As I left the museum, I couldn't help but wonder about the struggles depicted in North American artwork. Although I tend to be more familiar with surrealistic art, I couldn't think of very many, especially not works that were willing to be as politically open about their message. Where is the artwork in government buildings about the large-scale subjugation, importation and exploitation of millions of Africans, well after other "industrial" countries had prohibited this practice? Where is the art about Japanese prisoner camps or the Trail of Tears? Of course it exists, but why is it not celebrated in the same way? At least here, it is probably celebrated because of the large Mayan population, the fact that these people were strong in the face of opposition, and because the Spanish were the intruders and therefore have something to be ashamed of. Perhaps it is because, as the winners of these conflicts, we are the ones who have something to be ashamed of, and therefore just sweep it under the carpet, eager to point to the Lincoln Memorial if anyone questions us. Nevertheless, it is interesting food for thought.
Check the tags for more pictures of artwork, including some that I found at the Palacio in Valladolid.

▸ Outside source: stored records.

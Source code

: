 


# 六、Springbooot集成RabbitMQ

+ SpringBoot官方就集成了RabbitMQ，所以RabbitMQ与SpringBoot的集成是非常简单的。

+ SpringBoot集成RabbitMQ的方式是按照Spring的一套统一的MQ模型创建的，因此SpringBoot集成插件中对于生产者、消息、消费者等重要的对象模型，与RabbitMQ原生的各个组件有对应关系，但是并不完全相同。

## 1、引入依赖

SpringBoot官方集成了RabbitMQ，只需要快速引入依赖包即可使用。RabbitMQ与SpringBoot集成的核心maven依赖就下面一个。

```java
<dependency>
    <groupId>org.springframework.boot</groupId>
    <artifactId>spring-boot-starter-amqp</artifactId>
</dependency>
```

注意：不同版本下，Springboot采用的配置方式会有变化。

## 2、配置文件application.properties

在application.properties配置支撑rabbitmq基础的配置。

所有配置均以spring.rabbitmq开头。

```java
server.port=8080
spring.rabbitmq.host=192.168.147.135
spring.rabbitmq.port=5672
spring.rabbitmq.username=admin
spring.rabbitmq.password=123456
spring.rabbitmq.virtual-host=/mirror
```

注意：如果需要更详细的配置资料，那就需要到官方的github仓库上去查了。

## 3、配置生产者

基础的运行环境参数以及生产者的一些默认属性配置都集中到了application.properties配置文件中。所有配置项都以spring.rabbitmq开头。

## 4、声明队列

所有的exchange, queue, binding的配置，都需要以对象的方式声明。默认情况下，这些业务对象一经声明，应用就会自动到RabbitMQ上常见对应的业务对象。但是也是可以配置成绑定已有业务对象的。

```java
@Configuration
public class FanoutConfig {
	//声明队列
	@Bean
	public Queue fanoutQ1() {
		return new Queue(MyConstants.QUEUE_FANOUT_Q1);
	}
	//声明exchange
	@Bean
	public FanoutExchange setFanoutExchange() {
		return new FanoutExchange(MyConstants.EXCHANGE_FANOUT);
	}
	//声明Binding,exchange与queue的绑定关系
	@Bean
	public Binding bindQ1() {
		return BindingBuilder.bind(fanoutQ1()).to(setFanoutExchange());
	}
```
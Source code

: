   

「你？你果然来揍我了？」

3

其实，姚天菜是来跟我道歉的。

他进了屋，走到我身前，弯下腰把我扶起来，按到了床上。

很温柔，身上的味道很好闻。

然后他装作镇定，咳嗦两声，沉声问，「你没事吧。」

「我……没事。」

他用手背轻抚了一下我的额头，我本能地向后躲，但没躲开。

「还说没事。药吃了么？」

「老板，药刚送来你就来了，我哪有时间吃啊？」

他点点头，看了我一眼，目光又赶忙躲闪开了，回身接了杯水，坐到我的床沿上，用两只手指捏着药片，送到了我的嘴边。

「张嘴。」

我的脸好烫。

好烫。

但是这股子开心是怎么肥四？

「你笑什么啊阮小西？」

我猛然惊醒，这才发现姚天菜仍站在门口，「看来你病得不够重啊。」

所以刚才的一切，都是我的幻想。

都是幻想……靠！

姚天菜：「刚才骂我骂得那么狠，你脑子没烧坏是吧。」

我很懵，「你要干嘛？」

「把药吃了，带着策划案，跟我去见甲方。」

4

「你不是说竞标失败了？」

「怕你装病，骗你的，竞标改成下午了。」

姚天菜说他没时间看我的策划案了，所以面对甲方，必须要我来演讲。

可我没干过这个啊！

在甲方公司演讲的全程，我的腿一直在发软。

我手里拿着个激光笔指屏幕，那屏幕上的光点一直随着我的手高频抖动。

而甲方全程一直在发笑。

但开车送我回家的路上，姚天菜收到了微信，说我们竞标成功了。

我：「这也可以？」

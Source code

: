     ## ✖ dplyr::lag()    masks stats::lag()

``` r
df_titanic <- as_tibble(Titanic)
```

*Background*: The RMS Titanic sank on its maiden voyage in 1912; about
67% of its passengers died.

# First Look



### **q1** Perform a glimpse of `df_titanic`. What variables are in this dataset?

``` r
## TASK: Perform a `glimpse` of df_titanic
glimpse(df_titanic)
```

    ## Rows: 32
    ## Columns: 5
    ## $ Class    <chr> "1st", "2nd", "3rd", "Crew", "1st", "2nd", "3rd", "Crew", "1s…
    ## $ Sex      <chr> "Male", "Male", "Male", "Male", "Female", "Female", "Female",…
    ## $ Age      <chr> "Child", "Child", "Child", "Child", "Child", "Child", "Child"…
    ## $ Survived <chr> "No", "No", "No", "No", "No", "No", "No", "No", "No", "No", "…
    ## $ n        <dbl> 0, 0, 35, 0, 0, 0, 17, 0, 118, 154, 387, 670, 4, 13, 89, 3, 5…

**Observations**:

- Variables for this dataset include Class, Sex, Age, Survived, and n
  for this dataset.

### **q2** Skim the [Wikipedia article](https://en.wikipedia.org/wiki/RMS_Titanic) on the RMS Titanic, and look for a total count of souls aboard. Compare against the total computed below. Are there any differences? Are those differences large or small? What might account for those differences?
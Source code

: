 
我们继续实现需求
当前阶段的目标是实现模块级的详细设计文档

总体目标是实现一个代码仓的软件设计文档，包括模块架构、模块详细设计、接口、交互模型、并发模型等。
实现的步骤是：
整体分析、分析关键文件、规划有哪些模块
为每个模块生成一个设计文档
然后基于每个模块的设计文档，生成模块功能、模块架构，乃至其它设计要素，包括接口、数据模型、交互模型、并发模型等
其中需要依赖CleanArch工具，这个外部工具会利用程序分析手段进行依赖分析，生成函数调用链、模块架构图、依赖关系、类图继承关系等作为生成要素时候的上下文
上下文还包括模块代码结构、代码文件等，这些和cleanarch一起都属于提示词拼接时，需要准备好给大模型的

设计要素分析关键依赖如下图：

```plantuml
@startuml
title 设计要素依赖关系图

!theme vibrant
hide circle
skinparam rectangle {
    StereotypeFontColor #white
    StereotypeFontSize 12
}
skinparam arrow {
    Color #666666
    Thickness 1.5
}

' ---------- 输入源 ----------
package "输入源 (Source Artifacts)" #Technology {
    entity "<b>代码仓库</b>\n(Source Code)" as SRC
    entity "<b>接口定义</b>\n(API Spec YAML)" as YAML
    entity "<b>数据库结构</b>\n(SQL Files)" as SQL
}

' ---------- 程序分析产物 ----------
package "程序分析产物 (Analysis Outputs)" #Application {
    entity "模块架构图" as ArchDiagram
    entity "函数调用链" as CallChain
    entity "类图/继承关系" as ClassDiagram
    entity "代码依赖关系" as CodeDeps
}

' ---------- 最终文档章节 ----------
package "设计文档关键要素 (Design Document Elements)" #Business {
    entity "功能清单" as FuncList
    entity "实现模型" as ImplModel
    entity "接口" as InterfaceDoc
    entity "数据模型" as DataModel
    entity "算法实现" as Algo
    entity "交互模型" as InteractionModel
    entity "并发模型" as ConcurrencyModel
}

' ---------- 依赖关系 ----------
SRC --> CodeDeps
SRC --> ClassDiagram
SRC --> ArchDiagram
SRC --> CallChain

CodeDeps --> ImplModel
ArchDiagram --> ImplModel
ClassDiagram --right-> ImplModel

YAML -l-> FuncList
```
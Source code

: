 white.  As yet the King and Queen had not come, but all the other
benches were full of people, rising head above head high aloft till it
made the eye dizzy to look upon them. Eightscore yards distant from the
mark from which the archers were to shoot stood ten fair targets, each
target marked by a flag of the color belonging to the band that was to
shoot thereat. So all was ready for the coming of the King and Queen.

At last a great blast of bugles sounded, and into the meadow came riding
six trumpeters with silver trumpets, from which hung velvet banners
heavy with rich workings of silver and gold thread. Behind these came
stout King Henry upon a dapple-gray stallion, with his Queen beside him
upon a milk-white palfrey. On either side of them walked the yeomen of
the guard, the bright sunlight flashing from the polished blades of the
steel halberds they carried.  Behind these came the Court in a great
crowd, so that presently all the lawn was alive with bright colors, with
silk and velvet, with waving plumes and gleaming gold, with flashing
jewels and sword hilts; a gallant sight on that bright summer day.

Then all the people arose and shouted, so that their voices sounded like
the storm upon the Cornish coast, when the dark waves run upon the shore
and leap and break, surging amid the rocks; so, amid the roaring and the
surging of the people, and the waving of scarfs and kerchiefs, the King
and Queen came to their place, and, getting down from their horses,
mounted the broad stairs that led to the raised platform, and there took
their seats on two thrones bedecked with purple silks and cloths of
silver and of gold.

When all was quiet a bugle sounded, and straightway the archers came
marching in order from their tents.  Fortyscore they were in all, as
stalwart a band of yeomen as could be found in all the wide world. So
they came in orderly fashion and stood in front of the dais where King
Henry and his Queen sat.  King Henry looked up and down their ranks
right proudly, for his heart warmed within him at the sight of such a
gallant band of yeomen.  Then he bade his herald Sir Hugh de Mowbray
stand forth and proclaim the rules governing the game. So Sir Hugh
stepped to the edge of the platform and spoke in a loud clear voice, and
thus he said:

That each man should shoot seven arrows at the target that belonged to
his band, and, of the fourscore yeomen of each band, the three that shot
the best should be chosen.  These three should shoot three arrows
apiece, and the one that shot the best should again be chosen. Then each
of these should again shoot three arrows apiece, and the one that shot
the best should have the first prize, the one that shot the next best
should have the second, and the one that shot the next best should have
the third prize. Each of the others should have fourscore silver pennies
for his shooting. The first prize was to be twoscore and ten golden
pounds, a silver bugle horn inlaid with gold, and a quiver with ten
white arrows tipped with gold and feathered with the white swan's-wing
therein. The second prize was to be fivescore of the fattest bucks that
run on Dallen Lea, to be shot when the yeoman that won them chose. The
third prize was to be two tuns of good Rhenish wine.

Dzibilchaltun is Mayan for "Hahaha, listen to the gringo pronounce our city's name!" It was named as such by an omniscient shaman who foresaw our future difficulties far into the future when her people founded the Mayan city, which is now no more than restored ruins. I actually don't know what it means, but I am sure it's interesting like the story behind the name of the Yucatecan pennisula. You see, when the Spanish landed, they presumed the Mayans would understand them like civilized savages would. Of course, the Mayans didn't, and told them so. Unfortunately, the Spanish didn't quite grasp the misunderstanding immediately, and took the end of the Mayan phrase for "I don't understand you" as the name of the penisula. So, "Yucatan essentially" means, "Huh?" which was exactly my sentiment the first time I heard someone say Dzibilchaltun.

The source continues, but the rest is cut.